Ottawa, Ontario — Canada’s long-term partnership with the International Fund for Agricultural Development (IFAD) supports global commitments to improve food security, enhance nutrition, and assist smallholder farmers, their families, communities and countries move from poverty to prosperity. The Honourable Julian Fantino, Minister of International Cooperation, met yesterday with IFAD President, Kanayo F. Nwanze, to reiterate Canada’s commitment to support smallholder farmers, particularly women.

“Canada is committed to helping families and communities in developing countries address the challenges of food insecurity,” said Minister Fantino. “We strongly support IFAD‘s efforts to broaden and strengthen its partnerships, including those with the private sector, while maintaining its focus on smallholder farmers.”
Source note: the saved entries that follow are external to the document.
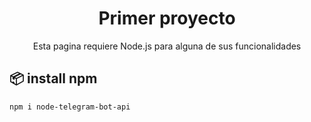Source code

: <h1 align="center">Primer proyecto</h1>

<div align="center"> Esta pagina requiere Node.js para alguna de sus funcionalidades</div>


## 📦 install npm

```sh
npm i node-telegram-bot-api
```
“For more than 30 years IFAD has continued to invest in agriculture and rural women and people and we will never tire of emphasizing that smallholder farmers can feed themselves and their communities if they get the right support,” Nwanze said. “We need to invest in rural communities with an approach that is market-oriented, sustainable and most importantly inclusive. To reduce poverty and increase food and nutrition security we have to enable poor rural women and men to build the skills, knowledge and confidence they need to overcome poverty themselves.”

Canada is a founding member of IFAD. Since 1978, IFAD has empowered about 400 million people to grow more food, better manage their land and other natural resources, learn new skills, start small businesses, build strong organizations and gain a voice in the decisions that affect their lives. In 2011, with the support of Canada and other donors, IFAD achieved the following:

  • trained more than 4.5 million people to use improved agricultural practices and technologies, enabling them to increase productivity;
  • improved 5.5 million hectares of common-property resource land;
  • constructed or repaired 18,000 kilometres of roads, connecting often remote rural communities to services, markets and urban centres;
  • formed or strengthened 13,000 marketing groups; and
  • trained 716,000 people in business and entrepreneurship

Canada is a leader in advancing the global food security and nutrition agenda, including the need to adapt agricultural practices and inputs. The Government’s Economic Action Plan 2013 affirms Canada’s commitment to international development investments such as increasing food security. The new Department of Foreign Affairs, Trade and Development will maintain the mandate of poverty alleviation. The amalgamation will help the Government of Canada achieve greater efficiency, accountability and focus to continue to improve the lives of people in need around the world.